Question

If \(u(t) = r(t) \times \left( {r'(t) \times r''(t)} \right)\), show that \(u'(t) = r(t) \times \left( {r'(t) \times r'''(t)} \right)\).

Short answer

Hence the required result \(u'(t) = r(t) \times \left( {r'(t) \times r'''(t)} \right)\)is proved.

Step-by-step solution

Step 1: Given and differentiate both sides

We have given that \(u(t) = r(t) \times \left( {r'(t) \times r''(t)} \right)\)and we have to show that,

\(u'(t) = r(t) \times \left( {r'(t) \times r'''(t)} \right)\)

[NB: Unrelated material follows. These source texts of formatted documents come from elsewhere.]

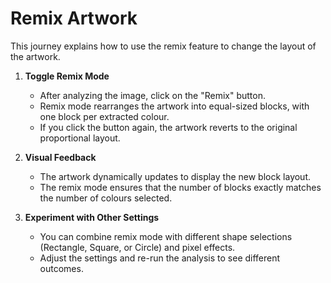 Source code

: # Remix Artwork

This journey explains how to use the remix feature to change the layout of the artwork.

1. **Toggle Remix Mode**
   - After analyzing the image, click on the "Remix" button.
   - Remix mode rearranges the artwork into equal-sized blocks, with one block per extracted colour.
   - If you click the button again, the artwork reverts to the original proportional layout.

2. **Visual Feedback**
   - The artwork dynamically updates to display the new block layout.
   - The remix mode ensures that the number of blocks exactly matches the number of colours selected.

3. **Experiment with Other Settings**
   - You can combine remix mode with different shape selections (Rectangle, Square, or Circle) and pixel effects.
   - Adjust the settings and re-run the analysis to see different outcomes.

Since \(u(t) = r(t) \times \left( {r'(t) \times r''(t)} \right)\)

Now differentiate u(t) by applying product rule on terms r(t) and \(r'(t) \times r''(t)\)

This implies that,

\(u'(t) = r'(t) \cdot \left( {r'(t) \times r''(t)} \right) + r(t) \cdot \left( {r'(t) \times r''(t)} \right)'\)

Again we have to find \(\left( {r'(t) \times r''(t)} \right)'\) using the product rule on terms r’(t) and r’’(t), we get

\(u'(t) = r'(t) \cdot \left( {r'(t) \times r''(t)} \right) + r(t) \cdot \left( {r''(t) \times r''(t)} \right) + r(t) \cdot (r'(t) \times r'''(t))\)

Step 2: Further Simplification

Now since there is a repeated unit r’(t), therefore, the triple product should be zero. Also, since the cross product of any vector with itself is zero, therefore, we have,

\(r'(t) \cdot \left( {r'(t) \times r''(t)} \right) = 0\)\(\)

And

\(r''(t) \times r''(t) = 0\)

By applying the above two equations in equation (*), we get,

\(u'(t) = 0 + r(t) \cdot 0 + r(t) \cdot (r'(t) \times r''(t))\)

This implies that, \(u'(t) = r(t) \times \left( {r'(t) \times r'''(t)} \right)\)

Hence the required result is being proved.